*Records provided:*
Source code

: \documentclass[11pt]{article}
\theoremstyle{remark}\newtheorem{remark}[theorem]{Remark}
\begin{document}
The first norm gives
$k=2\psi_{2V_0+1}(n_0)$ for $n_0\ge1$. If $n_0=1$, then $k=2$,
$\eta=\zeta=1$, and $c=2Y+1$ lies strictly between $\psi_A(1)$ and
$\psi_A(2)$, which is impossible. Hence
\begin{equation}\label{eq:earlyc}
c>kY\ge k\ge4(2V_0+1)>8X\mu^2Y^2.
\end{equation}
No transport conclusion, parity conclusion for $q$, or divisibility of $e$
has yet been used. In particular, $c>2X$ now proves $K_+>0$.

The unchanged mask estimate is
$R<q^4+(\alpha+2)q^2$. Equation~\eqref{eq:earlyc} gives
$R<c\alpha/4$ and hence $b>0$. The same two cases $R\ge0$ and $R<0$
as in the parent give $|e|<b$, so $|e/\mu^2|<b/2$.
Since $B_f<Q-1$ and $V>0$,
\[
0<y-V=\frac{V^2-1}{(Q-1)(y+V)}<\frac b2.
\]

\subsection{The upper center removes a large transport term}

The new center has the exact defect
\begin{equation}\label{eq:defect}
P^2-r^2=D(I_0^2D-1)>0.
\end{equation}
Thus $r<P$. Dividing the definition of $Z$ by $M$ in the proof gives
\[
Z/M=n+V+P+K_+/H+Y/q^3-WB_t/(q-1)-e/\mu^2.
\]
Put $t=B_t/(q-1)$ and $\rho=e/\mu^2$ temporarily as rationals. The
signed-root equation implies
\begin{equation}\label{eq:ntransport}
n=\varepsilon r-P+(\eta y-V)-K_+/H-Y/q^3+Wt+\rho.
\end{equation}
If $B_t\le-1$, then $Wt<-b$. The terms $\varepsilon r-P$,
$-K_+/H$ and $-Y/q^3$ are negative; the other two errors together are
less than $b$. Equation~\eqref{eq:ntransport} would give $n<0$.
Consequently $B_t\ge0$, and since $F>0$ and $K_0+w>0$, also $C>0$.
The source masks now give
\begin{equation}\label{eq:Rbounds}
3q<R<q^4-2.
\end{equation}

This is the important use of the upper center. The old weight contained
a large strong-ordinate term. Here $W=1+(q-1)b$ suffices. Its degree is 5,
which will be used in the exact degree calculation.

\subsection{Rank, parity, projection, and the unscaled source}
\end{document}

* * *

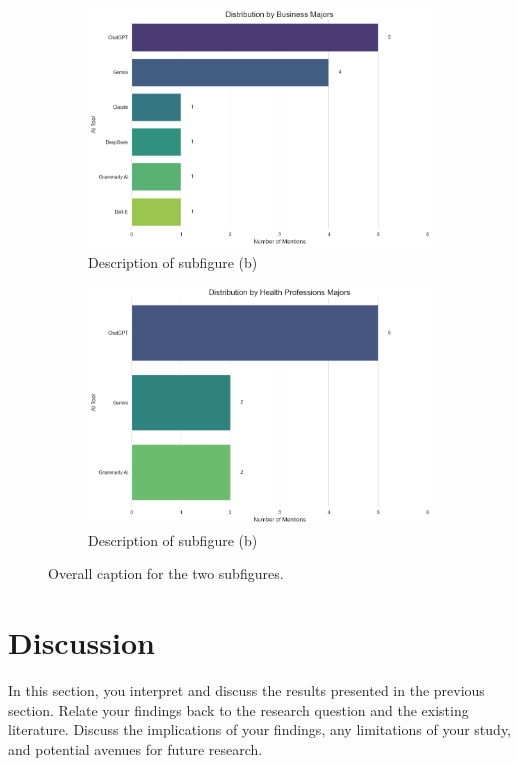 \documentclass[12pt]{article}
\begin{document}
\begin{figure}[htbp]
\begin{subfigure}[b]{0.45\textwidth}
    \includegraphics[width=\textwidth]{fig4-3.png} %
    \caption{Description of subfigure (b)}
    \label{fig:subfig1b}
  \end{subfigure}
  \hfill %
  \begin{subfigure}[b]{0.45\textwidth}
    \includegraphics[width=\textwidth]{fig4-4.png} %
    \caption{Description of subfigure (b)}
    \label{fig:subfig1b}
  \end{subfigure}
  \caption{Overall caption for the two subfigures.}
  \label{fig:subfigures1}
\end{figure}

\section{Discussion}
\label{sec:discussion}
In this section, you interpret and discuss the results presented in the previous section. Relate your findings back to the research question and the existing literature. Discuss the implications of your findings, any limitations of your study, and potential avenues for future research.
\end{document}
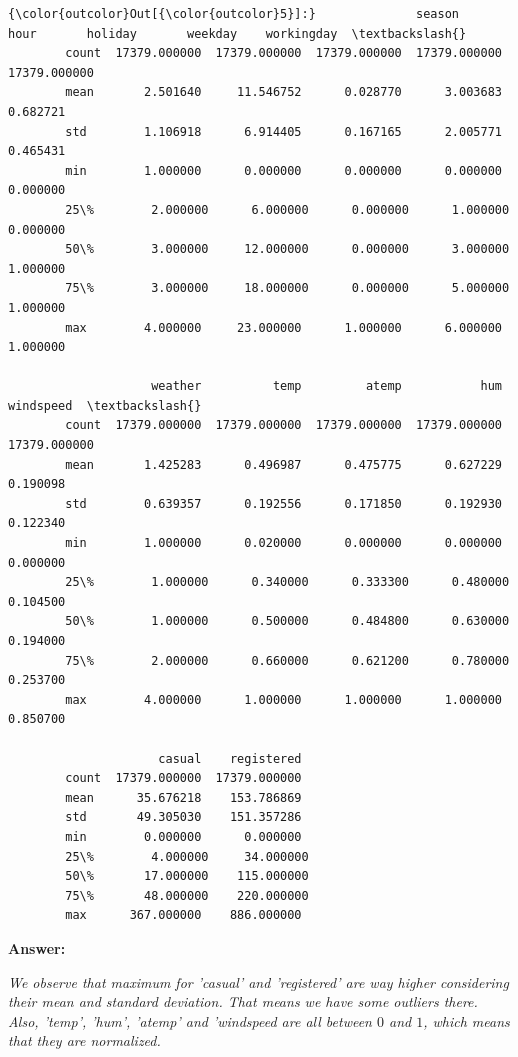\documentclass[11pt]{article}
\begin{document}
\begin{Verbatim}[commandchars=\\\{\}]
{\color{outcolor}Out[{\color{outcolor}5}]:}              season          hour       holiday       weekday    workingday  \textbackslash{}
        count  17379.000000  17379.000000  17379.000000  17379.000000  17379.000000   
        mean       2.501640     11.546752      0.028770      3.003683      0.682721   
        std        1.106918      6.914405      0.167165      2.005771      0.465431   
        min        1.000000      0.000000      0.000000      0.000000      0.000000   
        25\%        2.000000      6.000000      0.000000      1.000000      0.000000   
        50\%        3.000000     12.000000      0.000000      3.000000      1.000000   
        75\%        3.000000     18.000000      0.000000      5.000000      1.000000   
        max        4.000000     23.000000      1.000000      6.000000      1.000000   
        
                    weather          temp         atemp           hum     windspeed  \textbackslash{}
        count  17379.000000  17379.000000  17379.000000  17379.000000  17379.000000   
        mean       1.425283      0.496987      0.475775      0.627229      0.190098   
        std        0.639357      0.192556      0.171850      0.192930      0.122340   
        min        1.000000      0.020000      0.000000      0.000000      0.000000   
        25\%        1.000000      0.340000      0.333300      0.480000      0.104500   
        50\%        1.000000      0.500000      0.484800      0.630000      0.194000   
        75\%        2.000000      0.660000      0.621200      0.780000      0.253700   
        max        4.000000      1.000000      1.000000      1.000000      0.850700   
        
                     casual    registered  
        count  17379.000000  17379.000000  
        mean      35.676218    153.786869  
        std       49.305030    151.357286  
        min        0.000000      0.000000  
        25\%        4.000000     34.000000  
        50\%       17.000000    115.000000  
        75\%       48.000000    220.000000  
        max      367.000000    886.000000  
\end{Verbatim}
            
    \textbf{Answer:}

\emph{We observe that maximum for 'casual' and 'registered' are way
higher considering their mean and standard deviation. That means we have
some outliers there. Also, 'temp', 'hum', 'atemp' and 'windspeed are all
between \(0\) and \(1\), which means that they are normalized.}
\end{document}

==

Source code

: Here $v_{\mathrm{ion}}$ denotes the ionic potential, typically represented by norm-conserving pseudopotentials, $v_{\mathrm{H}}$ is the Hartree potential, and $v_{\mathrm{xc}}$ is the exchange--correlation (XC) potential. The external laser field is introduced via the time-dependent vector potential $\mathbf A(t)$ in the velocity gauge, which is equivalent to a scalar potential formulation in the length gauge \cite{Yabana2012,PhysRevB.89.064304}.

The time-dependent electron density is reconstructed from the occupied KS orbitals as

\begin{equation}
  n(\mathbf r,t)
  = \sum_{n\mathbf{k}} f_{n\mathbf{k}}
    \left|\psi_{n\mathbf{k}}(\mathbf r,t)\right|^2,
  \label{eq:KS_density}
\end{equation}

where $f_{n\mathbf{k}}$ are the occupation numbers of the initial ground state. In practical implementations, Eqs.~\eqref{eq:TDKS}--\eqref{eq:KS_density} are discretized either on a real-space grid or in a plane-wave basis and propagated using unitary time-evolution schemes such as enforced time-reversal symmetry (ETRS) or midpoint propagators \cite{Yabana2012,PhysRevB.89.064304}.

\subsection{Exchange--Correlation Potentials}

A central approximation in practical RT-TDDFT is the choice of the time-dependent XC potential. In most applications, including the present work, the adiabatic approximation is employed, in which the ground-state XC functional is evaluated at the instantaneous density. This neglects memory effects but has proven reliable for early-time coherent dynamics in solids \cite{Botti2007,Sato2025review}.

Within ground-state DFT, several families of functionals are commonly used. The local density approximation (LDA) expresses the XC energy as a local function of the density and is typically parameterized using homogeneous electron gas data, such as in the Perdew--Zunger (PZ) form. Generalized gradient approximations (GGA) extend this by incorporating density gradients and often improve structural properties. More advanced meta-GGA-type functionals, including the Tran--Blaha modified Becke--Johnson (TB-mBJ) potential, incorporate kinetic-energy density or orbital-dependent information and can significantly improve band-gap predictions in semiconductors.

*What this task involves:*
Search the entries for the string "varepsilon" and collect each line that has it.

*Reply:*
n=\varepsilon r-P+(\eta y-V)-K_+/H-Y/q^3+Wt+\rho.
If $B_t\le-1$, then $Wt<-b$. The terms $\varepsilon r-P$,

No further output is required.